Il Ministro lo guardava commosso. D. Bosco, quando sentiva in sè qualche contrasto di passione, allora pareva che la natura si lamentasse e il suo accento aveva qualche cosa di così dolce e di affettuoso, che piegava al suo volere chi lo ascoltava.

 - Mi piace, proseguì il Ministro, questo schietto parlare e le ripeto che questa sua confidenza non rimarrà senza effetto: ma non ha ella pubblicata una Storia d'Italia, che mi dicono contenere principii e massime incompatibili coi tempi nostri? - La Storia d'Italia, a cui fa cenno la E. V., fu scritta colla miglior volontà di un cittadino. Appena stampata ne mandai copia al Ministro della Pubblica Istruzione, Giovanni Lanza, il quale la fece esaminate, e, trovatala preferibile a tutte quelle che correvano per le scuole, la encomiò, diede un premio di mille lire all'umile autore, e poco dopo venne annoverata tra i libri da distribuirsi in premio nelle pubbliche scuole. Essa fu presa ad esame e lodata da uomini competenti in materia, e tra gli altri da Nicolò Tommaseo. Ora non capisco, come un libro cotanto beneviso al Ministero e lodato da uomini di tal fatta, sia divenuto pericoloso allo Stato.

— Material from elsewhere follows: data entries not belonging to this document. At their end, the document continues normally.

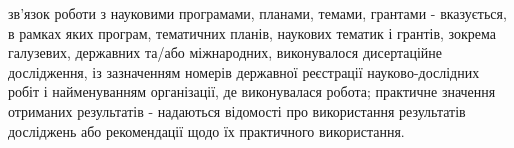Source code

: зв’язок роботи з науковими програмами, планами, темами, грантами - вказується, в рамках яких програм, тематичних планів, наукових тематик і грантів, зокрема галузевих, державних та/або міжнародних, виконувалося дисертаційне дослідження, із зазначенням номерів державної реєстрації науково-дослідних робіт і найменуванням організації, де виконувалася робота;
практичне значення отриманих результатів - надаються відомості про використання результатів досліджень або рекомендації щодо їх практичного використання.


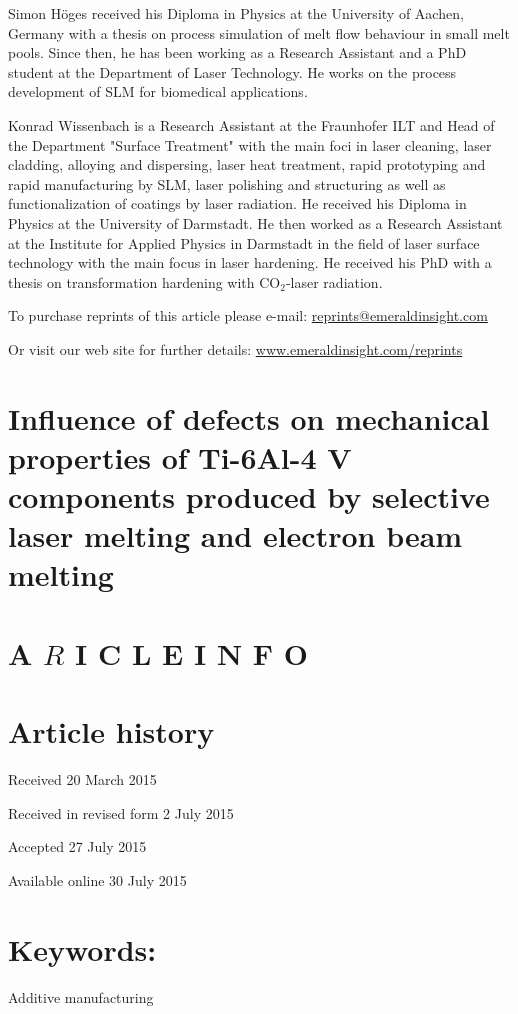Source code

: \documentclass[10pt]{article}
\begin{document}
Simon Höges received his Diploma in Physics at the University of Aachen, Germany with a thesis on process simulation of melt flow behaviour in small melt pools. Since then, he has been working as a Research Assistant and a PhD student at the Department of Laser Technology. He works on the process development of SLM for biomedical applications.

Konrad Wissenbach is a Research Assistant at the Fraunhofer ILT and Head of the Department "Surface Treatment" with the main foci in laser cleaning, laser cladding, alloying and dispersing, laser heat treatment, rapid prototyping and rapid manufacturing by SLM, laser polishing and structuring as well as functionalization of coatings by laser radiation. He received his Diploma in Physics at the University of Darmstadt. He then worked as a Research Assistant at the Institute for Applied Physics in Darmstadt in the field of laser surface technology with the main focus in laser hardening. He received his $\mathrm{PhD}$ with a thesis on transformation hardening with $\mathrm{CO}_{2}$-laser radiation.

To purchase reprints of this article please e-mail: \href{mailto:reprints@emeraldinsight.com}{reprints@emeraldinsight.com}

Or visit our web site for further details: \href{http://www.emeraldinsight.com/reprints}{www.emeraldinsight.com/reprints}

\section*{Influence of defects on mechanical properties of Ti-6Al-4 V components produced by selective laser melting and electron beam melting }


\section*{A $R$ I C L E I N F O}
\section*{Article history}
Received 20 March 2015

Received in revised form 2 July 2015

Accepted 27 July 2015

Available online 30 July 2015

\section*{Keywords:}
Additive manufacturing
\end{document}

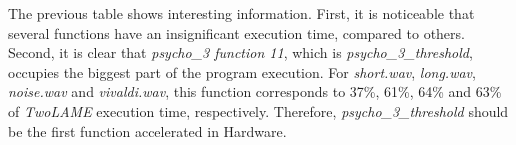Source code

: \documentclass{article}
\begin{document}
\vspace{1cm}

The previous table shows interesting information. First, it is noticeable that several functions have an insignificant execution time, compared to others. Second, it is clear that \textit{psycho\_3 function 11}, which is \textit{psycho\_3\_threshold}, occupies the biggest part of the program execution. For \textit{short.wav}, \textit{long.wav}, \textit{noise.wav} and \textit{vivaldi.wav}, this function corresponds to 37\%, 61\%, 64\% and 63\% of \textit{TwoLAME} execution time, respectively.
Therefore, \textit{psycho\_3\_threshold} should be the first function accelerated in Hardware.

\end{document}
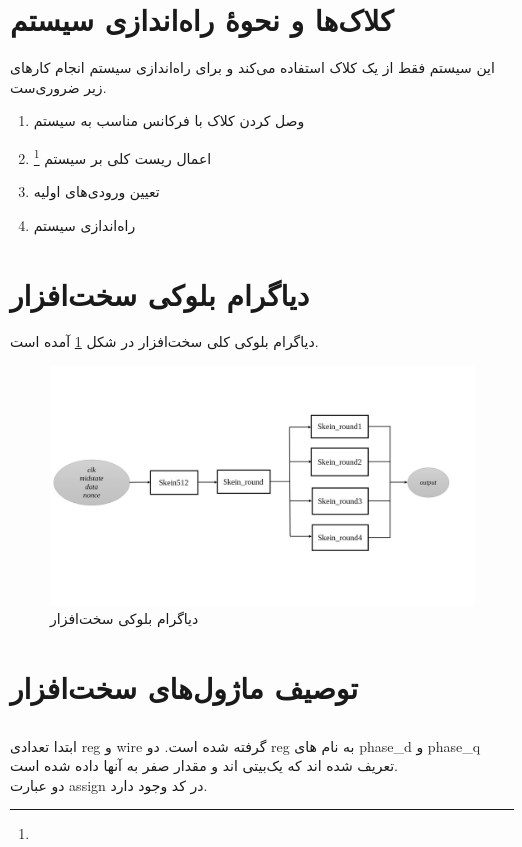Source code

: \section{کلاک‌ها و نحوهٔ راه‌اندازی سیستم}
این سیستم فقط از یک کلاک استفاده می‌کند و برای راه‌اندازی سیستم انجام کارهای زیر ضروری‌ست.
\begin{enumerate}
	\item
	      وصل کردن کلاک با فرکانس مناسب به سیستم
	\item
	      اعمال ریست‌ کلی بر سیستم
	      \footnote{}
	\item 
	      تعیین ورودی‌های اولیه 
	\item 
	      راه‌اندازی سیستم 
\end{enumerate}


\section{دیاگرام بلوکی سخت‌افزار}
دیاگرام بلوکی کلی سخت‌افزار در شکل 
\ref{block_diagram}
آمده است. 

\begin{figure}
	\includegraphics[width = \textwidth]{figs/DescriptionOfSystem/block_diagram.jpg}
	\caption{دیاگرام بلوکی سخت‌افزار}
	\label{block_diagram}
\end{figure}

\section{توصیف ماژول‌های سخت‌افزار}
\subsection{}
ابتدا تعدادی reg و wire گرفته شده است.
دو reg به نام های phase\_d و phase\_q تعریف شده اند که یک‌بیتی اند و مقدار صفر به آنها داده شده است.\\
دو عبارت assign در کد وجود دارد.

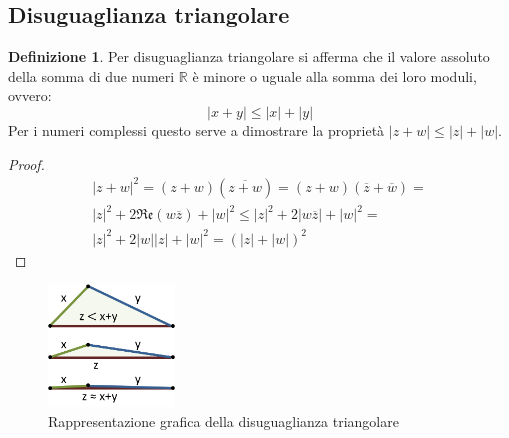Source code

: \documentclass{article}
\theoremstyle{definition}
\newtheorem{definition}{Definizione}[section]
\begin{document}
\subsection{Disuguaglianza triangolare}\label{sec:disuguaglianza_triangolare}
\begin{definition}
        Per disuguaglianza triangolare si afferma che il valore assoluto della somma di due numeri $ \mathbb{R} $ è minore o uguale alla somma dei loro moduli, ovvero:
        \begin{equation*}
                |x + y| \le |x| + |y|
        \end{equation*}
        Per i numeri complessi questo serve a dimostrare la proprietà $ |z+w| \le |z| + |w| $.
        \begin{tcolorbox}
                
        \begin{proof}
                \begin{align*}
                        |z + w|^2 = (z + w)(\overline{z + w}) = (z + w)(\overline{z} + \overline{w}) = \\
                        |z|^2 + 2\mathfrak{Re}(w\overline{z}) + |w|^2 \le |z|^2 + 2|w\overline{z}| + |w|^2 = \\
                        |z|^2 + 2|w| |z| + |w|^2 = {(|z| + |w|)}^{2}
                \end{align*}
        \end{proof}
        \end{tcolorbox}
\end{definition}
\begin{figure}[h]
        \centering
                \includegraphics[width=0.3\textwidth]{disuguaglianza_triangolare.png}
                \caption{Rappresentazione grafica della disuguaglianza triangolare}\label{fig:disuguaglianza_triangolare}
\end{figure}
\end{document}
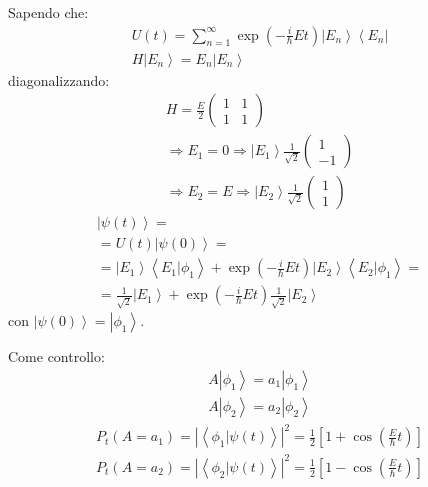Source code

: Sapendo che:
\begin{equation}\begin{split}
U\left(t\right)=\sum_{n=1}^{\infty }{\exp{\left(-\frac{i}{\hbar }Et\right)}\left |E_n \right\rangle\left\langle E_n\right |}\\
H\left |E_n \right\rangle=E_n\left |E_n \right\rangle
\end{split}\end{equation}
diagonalizzando:
\begin{equation}\begin{split}
H=\frac{E}{2}\left(\begin{matrix}1&1\\1&1\end{matrix}\right)\\
\Longrightarrow E_1=0 \Longrightarrow \left |E_1 \right\rangle\frac{1}{\sqrt{2}}\left(\begin{matrix}1\\-1\end{matrix}\right)\\
\Longrightarrow E_2=E \Longrightarrow \left |E_2 \right\rangle\frac{1}{\sqrt{2}}\left(\begin{matrix}1\\1\end{matrix}\right)
\end{split}\end{equation}
\begin{equation}\begin{split}
\left |\psi \left(t\right) \right\rangle=\\
=U\left(t\right)\left |\psi \left(0\right) \right\rangle=\\
=\left |E_1 \right\rangle\left\langle E_1|\phi_1 \right\rangle+\exp{\left(-\frac{i}{\hbar }Et\right)}\left |E_2 \right\rangle\left\langle E_2|\phi_1 \right\rangle=\\
=\frac{1}{\sqrt{2}}\left |E_1 \right\rangle+\exp{\left(-\frac{i}{\hbar }Et\right)}\frac{1}{\sqrt{2}}\left |E_2 \right\rangle
\end{split}\end{equation}
con $\left |\psi \left(0\right) \right\rangle=\left |\phi_1 \right\rangle$.

Come controllo:
\begin{equation}\begin{split}
A\left |\phi_1 \right\rangle=a_1\left |\phi_1 \right\rangle\\
A\left |\phi_2 \right\rangle=a_2\left |\phi_2 \right\rangle
\end{split}\end{equation}
\begin{equation}\begin{split}
P_t\left(A=a_1\right)=\left|\left\langle \phi_1|\psi \left(t\right) \right\rangle\right|^2=\frac{1}{2}\left[1+\cos{\left(\frac{E}{\hbar }t\right)}\right]\\
P_t\left(A=a_2\right)=\left|\left\langle \phi_2|\psi \left(t\right) \right\rangle\right|^2=\frac{1}{2}\left[1-\cos{\left(\frac{E}{\hbar }t\right)}\right]
\end{split}\end{equation}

 - Io ne ho letto una parte, e davvero che non vi ho trovato quel malaccio che taluni vanno dicendo. Notai però un capitolo in favore del potere temporale dei Papi.

 - Io ho narrata la storia esponendo l'origine di questo potere, il suo ampliamento consecutivo, i vantaggi dai Papi recati all'Italia. Sfido di smentirmi in questo; e non ho col mio racconto detto parola contro l'attuale stato delle cose.

 - Sta bene; tuttavia dacchè ne, uscì la prima edizione, i tempi subirono un radicale cambiamento, le idee vestirono nuova forma, e parmi, che sarebbe anche bene, che ogni volta che il pollo vieti portato in tavola fosse pure diversamente condito e accompagnato con novello intingolo. Che ne pare a lei?

 - Che ciò si faccia coi polli da portarsi a mensa, non ho che ridire, ma giudico che questo non si possa praticare coi fatti storici. La storia è sempre la stessa, perchè il vero non può essere falso, come il bianco non può essere nero. I fatti avvenuti una volta non mutano col mutare dei tempi, e perciò vanno presentati al pubblico come sono succeduti, e non già travisati o ravvolti in, abiti oppure in intingoli, che li facciano apparire tutt'altro da quello che sono; altrimenti la storia, cangiando col cangiar di gusto o di testa di chi la racconta o di chi la scrive, invece di farsi stabile e verace maestra della vita, diverrebbe una mascherata, una contraddizione, una congiura contro la verità.

 - È vero; le idee degli uomini variano, mentre i fatti tramandati dalla storia veridica ed imparziale non variano più. Tuttavia io consiglio la S. V. a rileggere la sua storia, e riscontrando certi riflessi, che pugnano troppo apertamente colle idee del giorno, li modifichi a segno che non offendano la suscettibilità di taluni. Mi ha ella compreso?

 - Ho compreso benissimo, signor Ministro, e se la E: V. si degnerà di farmi notare le cose meritevoli di modificazioni, le do parola di farne tesoro per la prima ristampa del povero, mio lavoro.

 - Siamo dunque d'accordo; ed ora lei vada tranquillo, che niuno andrà più a recarle disturbo. Nascendo difficoltà intorno alle sue scuole, venga pure direttamente dame e non dubiti. Finchè io sarò al Ministero della Pubblica Istruzione, lei avrà il mio appoggio e la mia protezione.

 - Ringrazio V. E., conchiuse D. Bosco, di sua alta benevolenza, e io non potendo altro pregherò e farà pregare i miei giovanetti, giovanetti, che Iddio le conceda in compenso una vita lunga e felice, e a suo tempo una morte preziosa.

 - Addio, o mio caro Abate, rispose il Ministro, stringendogli la mano.